Dans n’importe quel autre secteur économique, la réponse paraît évidente. Une entreprise choisit ses partenaires, ses fournisseurs, ses salariés ou ses prestataires selon sa stratégie, ses intérêts ou sa ligne éditoriale. Pourquoi le secteur culturel échapperait-il à cette règle élémentaire de liberté contractuelle ?
Lorsque Maxime Saada affirme ne plus vouloir travailler avec des signataires l’accusant de « crypto-fascisme », il exprime aussi une logique simple, impulsive : aucune entreprise privée n’est tenue de financer ceux qui la combattent publiquement.
De même, les écrivains qui quittent Grasset exercent eux-mêmes une liberté économique. Ils sont libres de partir ailleurs. Rien ne les oblige à publier chez un éditeur qu’ils désapprouvent.
Mais cette liberté ne vaudrait-elle pas aussi dans l’autre sens : un éditeur reste libre de définir sa ligne, ses priorités et ses collaborations.
La véritable question n’est donc pas celle de la liberté artistique, déjà garantie par la pluralité des maisons d’édition et des producteurs.
La vraie question est celle de l’acceptation, ou non, de la liberté économique lorsqu’elle produit des orientations idéologiques différentes de celles qui sont dominantes.
Culture : quel rôle pour le secteur privé ?
Cette affaire révèle surtout une ambiguïté française : on considère encore la culture non comme une activité économique pouvant s'épanouir librement, mais comme une mission publique.
Or Canal+ n’est pas le ministère de la Culture. Grasset n’est pas une administration. Ce sont des entreprises privées, soumises à des impératifs de rentabilité, de stratégie et d’identité éditoriale.

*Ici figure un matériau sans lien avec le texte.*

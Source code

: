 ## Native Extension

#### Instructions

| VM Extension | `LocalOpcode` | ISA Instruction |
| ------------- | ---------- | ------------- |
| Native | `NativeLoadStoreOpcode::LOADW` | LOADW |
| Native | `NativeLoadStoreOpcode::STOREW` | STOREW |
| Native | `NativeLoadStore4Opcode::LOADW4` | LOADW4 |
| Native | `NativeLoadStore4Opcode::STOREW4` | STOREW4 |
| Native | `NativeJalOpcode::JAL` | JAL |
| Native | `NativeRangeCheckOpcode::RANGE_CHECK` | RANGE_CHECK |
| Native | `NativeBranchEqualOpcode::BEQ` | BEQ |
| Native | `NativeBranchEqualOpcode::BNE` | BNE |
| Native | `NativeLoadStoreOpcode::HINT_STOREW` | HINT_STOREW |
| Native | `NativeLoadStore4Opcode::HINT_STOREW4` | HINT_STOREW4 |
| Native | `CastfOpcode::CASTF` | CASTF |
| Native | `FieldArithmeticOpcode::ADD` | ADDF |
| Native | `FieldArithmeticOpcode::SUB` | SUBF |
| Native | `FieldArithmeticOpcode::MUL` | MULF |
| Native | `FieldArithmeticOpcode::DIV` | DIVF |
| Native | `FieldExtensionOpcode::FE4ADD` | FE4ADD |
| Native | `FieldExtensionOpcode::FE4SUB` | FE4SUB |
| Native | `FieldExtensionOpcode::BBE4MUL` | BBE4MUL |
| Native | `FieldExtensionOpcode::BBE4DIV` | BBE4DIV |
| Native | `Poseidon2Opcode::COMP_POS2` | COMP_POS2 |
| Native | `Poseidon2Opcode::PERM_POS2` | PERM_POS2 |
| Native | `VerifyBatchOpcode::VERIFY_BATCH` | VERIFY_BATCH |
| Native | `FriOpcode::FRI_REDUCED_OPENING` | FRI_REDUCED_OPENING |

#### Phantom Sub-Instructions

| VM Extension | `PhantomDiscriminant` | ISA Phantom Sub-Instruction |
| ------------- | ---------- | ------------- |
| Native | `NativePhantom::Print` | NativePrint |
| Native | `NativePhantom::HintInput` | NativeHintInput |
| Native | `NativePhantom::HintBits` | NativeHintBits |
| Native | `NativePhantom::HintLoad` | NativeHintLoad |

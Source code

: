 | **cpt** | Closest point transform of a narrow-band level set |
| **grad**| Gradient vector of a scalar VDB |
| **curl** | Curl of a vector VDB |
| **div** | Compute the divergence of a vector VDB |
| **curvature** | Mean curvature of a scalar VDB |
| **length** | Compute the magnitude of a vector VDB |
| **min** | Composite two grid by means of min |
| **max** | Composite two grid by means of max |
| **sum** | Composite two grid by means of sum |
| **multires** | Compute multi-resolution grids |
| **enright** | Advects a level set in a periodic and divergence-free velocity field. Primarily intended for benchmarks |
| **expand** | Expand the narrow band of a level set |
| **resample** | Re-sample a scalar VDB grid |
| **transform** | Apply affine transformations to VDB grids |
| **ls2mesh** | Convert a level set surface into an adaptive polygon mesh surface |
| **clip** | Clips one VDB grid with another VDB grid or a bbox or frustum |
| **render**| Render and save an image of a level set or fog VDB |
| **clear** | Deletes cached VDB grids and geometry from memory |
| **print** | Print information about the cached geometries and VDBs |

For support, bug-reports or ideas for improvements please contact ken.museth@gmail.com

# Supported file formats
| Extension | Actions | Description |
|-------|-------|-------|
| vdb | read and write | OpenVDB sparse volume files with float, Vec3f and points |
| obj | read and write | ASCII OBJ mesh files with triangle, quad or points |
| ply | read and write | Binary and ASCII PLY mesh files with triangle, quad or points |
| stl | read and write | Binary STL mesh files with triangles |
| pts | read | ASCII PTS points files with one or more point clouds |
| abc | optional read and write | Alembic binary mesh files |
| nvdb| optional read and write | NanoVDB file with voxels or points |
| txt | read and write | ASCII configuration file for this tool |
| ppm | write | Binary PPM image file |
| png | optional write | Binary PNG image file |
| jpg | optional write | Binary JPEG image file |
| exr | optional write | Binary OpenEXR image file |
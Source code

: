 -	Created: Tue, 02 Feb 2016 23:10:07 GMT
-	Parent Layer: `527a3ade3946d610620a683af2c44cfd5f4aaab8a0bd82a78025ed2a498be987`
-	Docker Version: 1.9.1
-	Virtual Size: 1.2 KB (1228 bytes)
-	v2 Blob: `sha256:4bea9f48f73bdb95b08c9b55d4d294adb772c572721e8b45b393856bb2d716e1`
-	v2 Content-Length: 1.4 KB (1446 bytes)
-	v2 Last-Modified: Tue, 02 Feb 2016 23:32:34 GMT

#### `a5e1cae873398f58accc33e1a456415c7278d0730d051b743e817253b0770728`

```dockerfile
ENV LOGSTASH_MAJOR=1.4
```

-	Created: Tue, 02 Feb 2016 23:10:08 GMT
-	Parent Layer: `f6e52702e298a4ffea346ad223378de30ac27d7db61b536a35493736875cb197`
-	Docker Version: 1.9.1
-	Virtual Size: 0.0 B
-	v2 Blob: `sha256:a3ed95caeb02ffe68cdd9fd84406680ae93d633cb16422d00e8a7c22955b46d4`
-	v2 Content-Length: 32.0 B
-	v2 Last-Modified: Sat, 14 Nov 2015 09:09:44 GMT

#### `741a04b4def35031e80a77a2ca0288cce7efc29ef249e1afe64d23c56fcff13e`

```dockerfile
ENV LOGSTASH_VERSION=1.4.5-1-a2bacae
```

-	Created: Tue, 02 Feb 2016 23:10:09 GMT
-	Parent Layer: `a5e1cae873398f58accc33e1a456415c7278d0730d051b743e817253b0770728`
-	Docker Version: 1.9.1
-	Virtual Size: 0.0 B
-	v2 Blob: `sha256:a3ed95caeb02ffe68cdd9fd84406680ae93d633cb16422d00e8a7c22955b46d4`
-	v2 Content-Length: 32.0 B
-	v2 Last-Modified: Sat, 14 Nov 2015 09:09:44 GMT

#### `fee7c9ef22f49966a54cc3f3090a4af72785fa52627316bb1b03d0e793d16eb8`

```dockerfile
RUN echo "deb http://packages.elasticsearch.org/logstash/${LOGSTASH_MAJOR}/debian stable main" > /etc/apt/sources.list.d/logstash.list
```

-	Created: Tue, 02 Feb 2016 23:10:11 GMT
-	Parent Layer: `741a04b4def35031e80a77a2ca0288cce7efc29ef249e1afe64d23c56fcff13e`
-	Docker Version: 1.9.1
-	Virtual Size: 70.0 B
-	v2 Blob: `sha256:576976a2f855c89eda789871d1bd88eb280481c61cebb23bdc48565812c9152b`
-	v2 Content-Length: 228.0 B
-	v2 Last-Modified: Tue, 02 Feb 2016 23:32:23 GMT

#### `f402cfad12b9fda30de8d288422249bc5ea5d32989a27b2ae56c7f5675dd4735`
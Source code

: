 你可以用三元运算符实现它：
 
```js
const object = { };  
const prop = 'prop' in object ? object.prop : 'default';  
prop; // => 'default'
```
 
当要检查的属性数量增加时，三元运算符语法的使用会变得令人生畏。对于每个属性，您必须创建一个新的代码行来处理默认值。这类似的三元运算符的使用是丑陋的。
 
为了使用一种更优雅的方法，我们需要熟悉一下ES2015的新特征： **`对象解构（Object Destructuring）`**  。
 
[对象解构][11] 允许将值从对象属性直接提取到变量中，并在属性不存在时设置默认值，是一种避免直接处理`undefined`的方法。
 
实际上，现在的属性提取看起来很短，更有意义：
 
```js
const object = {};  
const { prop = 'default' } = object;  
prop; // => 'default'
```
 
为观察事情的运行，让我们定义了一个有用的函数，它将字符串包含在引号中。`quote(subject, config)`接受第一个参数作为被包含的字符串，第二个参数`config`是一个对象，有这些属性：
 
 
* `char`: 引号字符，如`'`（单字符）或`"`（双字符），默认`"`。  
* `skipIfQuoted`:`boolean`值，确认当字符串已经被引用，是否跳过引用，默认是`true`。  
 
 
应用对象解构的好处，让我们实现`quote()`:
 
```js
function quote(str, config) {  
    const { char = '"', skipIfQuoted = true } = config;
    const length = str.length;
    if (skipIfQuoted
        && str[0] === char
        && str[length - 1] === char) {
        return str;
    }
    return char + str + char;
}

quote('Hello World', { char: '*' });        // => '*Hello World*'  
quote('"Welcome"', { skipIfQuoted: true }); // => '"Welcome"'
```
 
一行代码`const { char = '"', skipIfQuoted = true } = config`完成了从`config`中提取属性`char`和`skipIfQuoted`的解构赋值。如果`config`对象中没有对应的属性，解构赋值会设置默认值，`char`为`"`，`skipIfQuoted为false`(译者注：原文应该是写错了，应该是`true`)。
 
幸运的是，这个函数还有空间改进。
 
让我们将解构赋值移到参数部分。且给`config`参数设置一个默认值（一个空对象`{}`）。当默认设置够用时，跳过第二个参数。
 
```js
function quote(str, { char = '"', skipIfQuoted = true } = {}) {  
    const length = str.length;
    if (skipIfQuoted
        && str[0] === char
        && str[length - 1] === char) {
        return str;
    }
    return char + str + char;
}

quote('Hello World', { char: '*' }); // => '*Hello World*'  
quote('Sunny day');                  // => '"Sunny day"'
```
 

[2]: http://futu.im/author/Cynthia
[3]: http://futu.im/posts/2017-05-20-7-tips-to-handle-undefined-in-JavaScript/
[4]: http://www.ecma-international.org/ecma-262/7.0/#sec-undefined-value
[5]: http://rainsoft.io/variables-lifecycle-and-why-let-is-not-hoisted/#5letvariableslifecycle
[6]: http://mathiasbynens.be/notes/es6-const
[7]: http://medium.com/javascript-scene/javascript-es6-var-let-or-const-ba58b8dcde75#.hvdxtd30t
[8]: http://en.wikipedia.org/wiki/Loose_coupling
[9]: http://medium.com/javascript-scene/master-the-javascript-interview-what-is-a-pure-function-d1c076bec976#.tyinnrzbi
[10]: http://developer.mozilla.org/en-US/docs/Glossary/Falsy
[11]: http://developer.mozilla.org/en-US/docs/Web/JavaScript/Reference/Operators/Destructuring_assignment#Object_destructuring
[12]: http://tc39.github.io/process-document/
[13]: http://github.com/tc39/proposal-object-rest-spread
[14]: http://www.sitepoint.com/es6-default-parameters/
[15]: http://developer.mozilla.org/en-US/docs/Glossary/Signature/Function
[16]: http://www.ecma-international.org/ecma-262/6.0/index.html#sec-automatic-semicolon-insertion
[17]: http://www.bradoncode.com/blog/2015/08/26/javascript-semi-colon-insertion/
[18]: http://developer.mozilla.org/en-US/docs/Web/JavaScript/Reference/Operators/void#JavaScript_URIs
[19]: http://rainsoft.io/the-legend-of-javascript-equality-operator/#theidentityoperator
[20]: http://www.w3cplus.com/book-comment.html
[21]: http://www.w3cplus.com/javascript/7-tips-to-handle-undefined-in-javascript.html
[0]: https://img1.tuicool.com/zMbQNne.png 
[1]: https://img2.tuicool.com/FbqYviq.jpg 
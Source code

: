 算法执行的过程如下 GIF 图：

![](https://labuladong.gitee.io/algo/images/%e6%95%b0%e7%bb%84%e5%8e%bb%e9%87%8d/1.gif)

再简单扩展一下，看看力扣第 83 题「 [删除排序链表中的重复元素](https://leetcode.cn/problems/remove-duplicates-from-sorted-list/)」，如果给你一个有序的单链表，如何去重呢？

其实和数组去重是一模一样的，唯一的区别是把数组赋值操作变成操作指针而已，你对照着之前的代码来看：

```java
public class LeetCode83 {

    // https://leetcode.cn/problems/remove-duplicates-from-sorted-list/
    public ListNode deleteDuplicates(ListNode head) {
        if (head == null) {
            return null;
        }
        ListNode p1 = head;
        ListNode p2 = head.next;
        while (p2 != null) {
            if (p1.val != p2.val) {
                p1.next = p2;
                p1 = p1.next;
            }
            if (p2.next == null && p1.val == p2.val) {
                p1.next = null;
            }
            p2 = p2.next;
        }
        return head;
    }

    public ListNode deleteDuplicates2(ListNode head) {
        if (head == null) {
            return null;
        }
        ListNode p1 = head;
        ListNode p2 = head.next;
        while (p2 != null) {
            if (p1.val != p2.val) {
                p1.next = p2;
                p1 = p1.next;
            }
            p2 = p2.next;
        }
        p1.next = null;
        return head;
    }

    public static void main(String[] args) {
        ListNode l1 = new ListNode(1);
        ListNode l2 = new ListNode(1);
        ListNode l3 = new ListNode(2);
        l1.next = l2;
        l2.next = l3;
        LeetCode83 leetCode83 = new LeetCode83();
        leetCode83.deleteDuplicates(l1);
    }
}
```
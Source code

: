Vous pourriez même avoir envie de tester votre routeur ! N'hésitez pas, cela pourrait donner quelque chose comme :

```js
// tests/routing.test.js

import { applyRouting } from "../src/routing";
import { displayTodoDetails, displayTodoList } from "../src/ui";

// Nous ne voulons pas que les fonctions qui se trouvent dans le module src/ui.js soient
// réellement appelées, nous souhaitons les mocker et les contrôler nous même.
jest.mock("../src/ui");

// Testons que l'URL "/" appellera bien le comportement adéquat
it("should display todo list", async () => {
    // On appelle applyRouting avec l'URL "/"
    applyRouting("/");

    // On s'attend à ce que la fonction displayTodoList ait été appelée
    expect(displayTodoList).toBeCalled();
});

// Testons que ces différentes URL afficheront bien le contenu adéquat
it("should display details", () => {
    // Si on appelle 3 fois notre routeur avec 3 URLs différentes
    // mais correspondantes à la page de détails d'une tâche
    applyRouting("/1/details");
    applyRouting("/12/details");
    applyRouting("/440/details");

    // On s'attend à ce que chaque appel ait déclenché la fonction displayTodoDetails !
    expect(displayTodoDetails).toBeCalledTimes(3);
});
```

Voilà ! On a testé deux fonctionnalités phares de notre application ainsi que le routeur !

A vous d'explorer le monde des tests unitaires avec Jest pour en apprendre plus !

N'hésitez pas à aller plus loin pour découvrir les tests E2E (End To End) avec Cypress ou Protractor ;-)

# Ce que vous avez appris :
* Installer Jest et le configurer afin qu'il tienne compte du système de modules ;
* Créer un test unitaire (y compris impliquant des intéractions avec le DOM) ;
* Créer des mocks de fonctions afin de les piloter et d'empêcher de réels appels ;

Le paradoxe est frappant : une partie du monde culturel accepte parfaitement la diversité idéologique tant qu’elle demeure dans un cadre progressiste, mais s’inquiète immédiatement lorsqu’un acteur privé conservateur acquiert de l’influence.
Comme si la neutralité n’était exigée que des uns.
Pourtant, le pluralisme culturel ne signifie pas que chaque entreprise doive représenter équitablement toutes les sensibilités politiques. Le pluralisme naît précisément de la coexistence d’acteurs différents, avec des lignes différentes et des visions différentes.
Exiger d’une entreprise culturelle privée une neutralité absolue reviendrait finalement à transformer toute culture en service public permanent.
La vraie liberté, n'est-ce pas de financer selon ses convictions, dans le respect du droit ?
La véritable liberté culturelle n’est pas l’obligation faite à un acteur privé de financer tout le monde indistinctement. La vraie liberté, c’est la possibilité pour chacun de créer, produire, éditer, diffuser ou financer selon ses convictions, dans le respect du droit.
Un écrivain est libre de quitter Grasset. Un réalisateur est libre de ne pas travailler avec Canal+. Mais Bolloré ne serait pas libre d’investir dans les médias qu’il souhaite, tant qu’il respecte les lois en vigueur ?
Si l’on considère qu’aucun propriétaire privé ne doit pouvoir imprimer une orientation culturelle à ses entreprises, alors il faut aller jusqu’au bout du raisonnement : il faudrait nationaliser la culture et confier sa direction à l’État.
Autrement dit, remplacer le marché par le service public.